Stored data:
·····

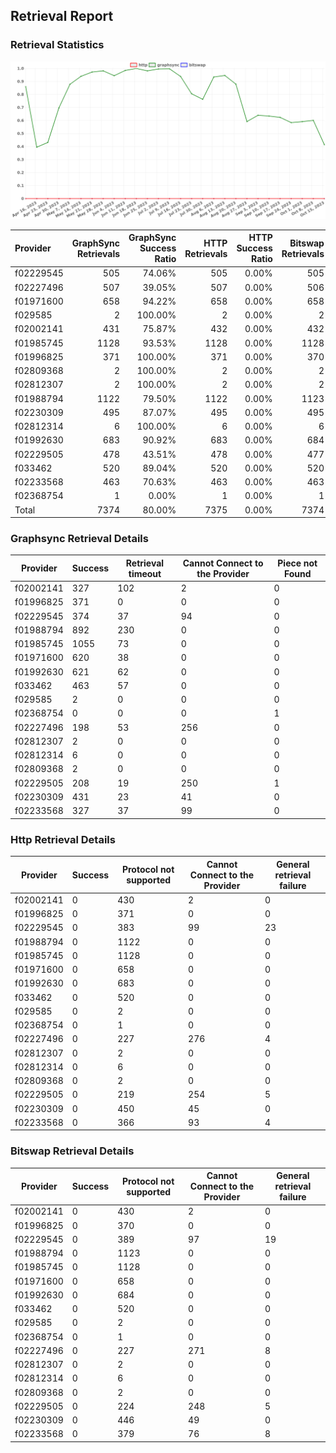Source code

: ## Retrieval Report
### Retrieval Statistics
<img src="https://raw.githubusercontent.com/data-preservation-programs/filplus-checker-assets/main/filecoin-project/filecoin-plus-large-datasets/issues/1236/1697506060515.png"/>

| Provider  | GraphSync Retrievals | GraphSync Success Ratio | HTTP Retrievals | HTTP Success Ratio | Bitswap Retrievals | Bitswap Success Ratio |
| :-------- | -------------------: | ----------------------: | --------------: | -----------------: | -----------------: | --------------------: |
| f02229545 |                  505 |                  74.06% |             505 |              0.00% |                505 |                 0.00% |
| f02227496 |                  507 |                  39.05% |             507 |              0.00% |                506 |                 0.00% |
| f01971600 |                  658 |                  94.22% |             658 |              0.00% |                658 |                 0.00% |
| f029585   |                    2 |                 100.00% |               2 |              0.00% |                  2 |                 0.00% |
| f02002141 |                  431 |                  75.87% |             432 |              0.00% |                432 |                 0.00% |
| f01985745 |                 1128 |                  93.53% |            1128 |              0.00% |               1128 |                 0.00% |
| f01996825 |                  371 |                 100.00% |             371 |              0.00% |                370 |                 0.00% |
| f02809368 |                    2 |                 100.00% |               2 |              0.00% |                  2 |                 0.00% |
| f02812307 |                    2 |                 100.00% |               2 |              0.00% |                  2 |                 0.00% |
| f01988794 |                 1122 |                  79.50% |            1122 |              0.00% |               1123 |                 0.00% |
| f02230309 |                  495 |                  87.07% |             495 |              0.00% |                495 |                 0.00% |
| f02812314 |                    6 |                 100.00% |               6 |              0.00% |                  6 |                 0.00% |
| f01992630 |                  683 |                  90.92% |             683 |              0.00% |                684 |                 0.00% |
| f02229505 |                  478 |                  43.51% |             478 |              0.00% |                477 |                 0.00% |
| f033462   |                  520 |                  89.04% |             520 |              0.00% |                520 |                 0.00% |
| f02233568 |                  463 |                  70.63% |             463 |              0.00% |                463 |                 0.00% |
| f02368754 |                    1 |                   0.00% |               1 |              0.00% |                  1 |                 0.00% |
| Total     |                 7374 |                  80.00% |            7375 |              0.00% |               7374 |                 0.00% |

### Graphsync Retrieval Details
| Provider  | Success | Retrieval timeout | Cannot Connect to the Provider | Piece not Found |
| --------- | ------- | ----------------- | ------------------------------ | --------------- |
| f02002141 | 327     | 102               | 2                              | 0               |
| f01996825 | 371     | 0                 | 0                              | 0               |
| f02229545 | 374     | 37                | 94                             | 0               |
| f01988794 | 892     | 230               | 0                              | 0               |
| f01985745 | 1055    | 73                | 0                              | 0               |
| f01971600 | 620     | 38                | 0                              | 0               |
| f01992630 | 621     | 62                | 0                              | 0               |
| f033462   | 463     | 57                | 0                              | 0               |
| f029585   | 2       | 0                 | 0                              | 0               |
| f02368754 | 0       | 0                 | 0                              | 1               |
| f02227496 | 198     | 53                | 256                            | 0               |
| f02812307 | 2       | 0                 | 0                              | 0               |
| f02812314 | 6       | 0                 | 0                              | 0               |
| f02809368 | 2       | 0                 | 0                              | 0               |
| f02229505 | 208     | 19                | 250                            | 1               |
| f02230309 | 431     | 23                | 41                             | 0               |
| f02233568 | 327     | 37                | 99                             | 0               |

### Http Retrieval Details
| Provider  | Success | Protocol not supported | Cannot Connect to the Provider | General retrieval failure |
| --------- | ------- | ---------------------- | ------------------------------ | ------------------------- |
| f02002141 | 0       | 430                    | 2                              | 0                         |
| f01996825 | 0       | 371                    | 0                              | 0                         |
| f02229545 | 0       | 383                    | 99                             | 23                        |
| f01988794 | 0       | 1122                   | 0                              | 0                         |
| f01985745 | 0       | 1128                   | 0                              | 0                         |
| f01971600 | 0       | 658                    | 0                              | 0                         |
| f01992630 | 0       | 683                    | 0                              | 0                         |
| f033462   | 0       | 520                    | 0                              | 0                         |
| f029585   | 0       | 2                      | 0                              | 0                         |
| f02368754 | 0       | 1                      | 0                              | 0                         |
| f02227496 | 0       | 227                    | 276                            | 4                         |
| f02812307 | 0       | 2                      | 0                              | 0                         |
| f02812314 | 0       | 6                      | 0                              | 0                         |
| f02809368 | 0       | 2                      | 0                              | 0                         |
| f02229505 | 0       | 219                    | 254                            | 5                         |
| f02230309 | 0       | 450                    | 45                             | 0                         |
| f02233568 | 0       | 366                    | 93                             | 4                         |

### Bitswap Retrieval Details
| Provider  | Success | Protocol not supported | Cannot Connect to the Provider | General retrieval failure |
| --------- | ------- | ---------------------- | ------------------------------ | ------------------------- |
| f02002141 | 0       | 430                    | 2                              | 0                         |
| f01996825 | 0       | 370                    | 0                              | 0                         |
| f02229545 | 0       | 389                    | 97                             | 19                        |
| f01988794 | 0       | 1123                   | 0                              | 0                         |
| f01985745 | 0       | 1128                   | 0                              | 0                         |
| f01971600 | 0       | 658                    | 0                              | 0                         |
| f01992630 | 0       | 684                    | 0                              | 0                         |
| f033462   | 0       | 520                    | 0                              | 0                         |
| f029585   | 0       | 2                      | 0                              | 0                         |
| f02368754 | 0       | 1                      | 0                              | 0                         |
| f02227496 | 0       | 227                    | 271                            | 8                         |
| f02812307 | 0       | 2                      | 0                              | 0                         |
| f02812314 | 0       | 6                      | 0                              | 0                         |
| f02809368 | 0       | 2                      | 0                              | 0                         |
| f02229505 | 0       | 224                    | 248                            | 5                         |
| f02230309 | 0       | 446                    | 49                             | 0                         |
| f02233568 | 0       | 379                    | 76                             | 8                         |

·····

> What the task asks: With the pictures stripped out, return each record word for word.

> Answer box:
Source code

: ## Retrieval Report
### Retrieval Statistics
<img src="https://raw.githubusercontent.com/data-preservation-programs/filplus-checker-assets/main/filecoin-project/filecoin-plus-large-datasets/issues/1236/1697506060515.png"/>

| Provider  | GraphSync Retrievals | GraphSync Success Ratio | HTTP Retrievals | HTTP Success Ratio | Bitswap Retrievals | Bitswap Success Ratio |
| :-------- | -------------------: | ----------------------: | --------------: | -----------------: | -----------------: | --------------------: |
| f02229545 |                  505 |                  74.06% |             505 |              0.00% |                505 |                 0.00% |
| f02227496 |                  507 |                  39.05% |             507 |              0.00% |                506 |                 0.00% |
| f01971600 |                  658 |                  94.22% |             658 |              0.00% |                658 |                 0.00% |
| f029585   |                    2 |                 100.00% |               2 |              0.00% |                  2 |                 0.00% |
| f02002141 |                  431 |                  75.87% |             432 |              0.00% |                432 |                 0.00% |
| f01985745 |                 1128 |                  93.53% |            1128 |              0.00% |               1128 |                 0.00% |
| f01996825 |                  371 |                 100.00% |             371 |              0.00% |                370 |                 0.00% |
| f02809368 |                    2 |                 100.00% |               2 |              0.00% |                  2 |                 0.00% |
| f02812307 |                    2 |                 100.00% |               2 |              0.00% |                  2 |                 0.00% |
| f01988794 |                 1122 |                  79.50% |            1122 |              0.00% |               1123 |                 0.00% |
| f02230309 |                  495 |                  87.07% |             495 |              0.00% |                495 |                 0.00% |
| f02812314 |                    6 |                 100.00% |               6 |              0.00% |                  6 |                 0.00% |
| f01992630 |                  683 |                  90.92% |             683 |              0.00% |                684 |                 0.00% |
| f02229505 |                  478 |                  43.51% |             478 |              0.00% |                477 |                 0.00% |
| f033462   |                  520 |                  89.04% |             520 |              0.00% |                520 |                 0.00% |
| f02233568 |                  463 |                  70.63% |             463 |              0.00% |                463 |                 0.00% |
| f02368754 |                    1 |                   0.00% |               1 |              0.00% |                  1 |                 0.00% |
| Total     |                 7374 |                  80.00% |            7375 |              0.00% |               7374 |                 0.00% |

### Graphsync Retrieval Details
| Provider  | Success | Retrieval timeout | Cannot Connect to the Provider | Piece not Found |
| --------- | ------- | ----------------- | ------------------------------ | --------------- |
| f02002141 | 327     | 102               | 2                              | 0               |
| f01996825 | 371     | 0                 | 0                              | 0               |
| f02229545 | 374     | 37                | 94                             | 0               |
| f01988794 | 892     | 230               | 0                              | 0               |
| f01985745 | 1055    | 73                | 0                              | 0               |
| f01971600 | 620     | 38                | 0                              | 0               |
| f01992630 | 621     | 62                | 0                              | 0               |
| f033462   | 463     | 57                | 0                              | 0               |
| f029585   | 2       | 0                 | 0                              | 0               |
| f02368754 | 0       | 0                 | 0                              | 1               |
| f02227496 | 198     | 53                | 256                            | 0               |
| f02812307 | 2       | 0                 | 0                              | 0               |
| f02812314 | 6       | 0                 | 0                              | 0               |
| f02809368 | 2       | 0                 | 0                              | 0               |
| f02229505 | 208     | 19                | 250                            | 1               |
| f02230309 | 431     | 23                | 41                             | 0               |
| f02233568 | 327     | 37                | 99                             | 0               |

### Http Retrieval Details
| Provider  | Success | Protocol not supported | Cannot Connect to the Provider | General retrieval failure |
| --------- | ------- | ---------------------- | ------------------------------ | ------------------------- |
| f02002141 | 0       | 430                    | 2                              | 0                         |
| f01996825 | 0       | 371                    | 0                              | 0                         |
| f02229545 | 0       | 383                    | 99                             | 23                        |
| f01988794 | 0       | 1122                   | 0                              | 0                         |
| f01985745 | 0       | 1128                   | 0                              | 0                         |
| f01971600 | 0       | 658                    | 0                              | 0                         |
| f01992630 | 0       | 683                    | 0                              | 0                         |
| f033462   | 0       | 520                    | 0                              | 0                         |
| f029585   | 0       | 2                      | 0                              | 0                         |
| f02368754 | 0       | 1                      | 0                              | 0                         |
| f02227496 | 0       | 227                    | 276                            | 4                         |
| f02812307 | 0       | 2                      | 0                              | 0                         |
| f02812314 | 0       | 6                      | 0                              | 0                         |
| f02809368 | 0       | 2                      | 0                              | 0                         |
| f02229505 | 0       | 219                    | 254                            | 5                         |
| f02230309 | 0       | 450                    | 45                             | 0                         |
| f02233568 | 0       | 366                    | 93                             | 4                         |

### Bitswap Retrieval Details
| Provider  | Success | Protocol not supported | Cannot Connect to the Provider | General retrieval failure |
| --------- | ------- | ---------------------- | ------------------------------ | ------------------------- |
| f02002141 | 0       | 430                    | 2                              | 0                         |
| f01996825 | 0       | 370                    | 0                              | 0                         |
| f02229545 | 0       | 389                    | 97                             | 19                        |
| f01988794 | 0       | 1123                   | 0                              | 0                         |
| f01985745 | 0       | 1128                   | 0                              | 0                         |
| f01971600 | 0       | 658                    | 0                              | 0                         |
| f01992630 | 0       | 684                    | 0                              | 0                         |
| f033462   | 0       | 520                    | 0                              | 0                         |
| f029585   | 0       | 2                      | 0                              | 0                         |
| f02368754 | 0       | 1                      | 0                              | 0                         |
| f02227496 | 0       | 227                    | 271                            | 8                         |
| f02812307 | 0       | 2                      | 0                              | 0                         |
| f02812314 | 0       | 6                      | 0                              | 0                         |
| f02809368 | 0       | 2                      | 0                              | 0                         |
| f02229505 | 0       | 224                    | 248                            | 5                         |
| f02230309 | 0       | 446                    | 49                             | 0                         |
| f02233568 | 0       | 379                    | 76                             | 8                         |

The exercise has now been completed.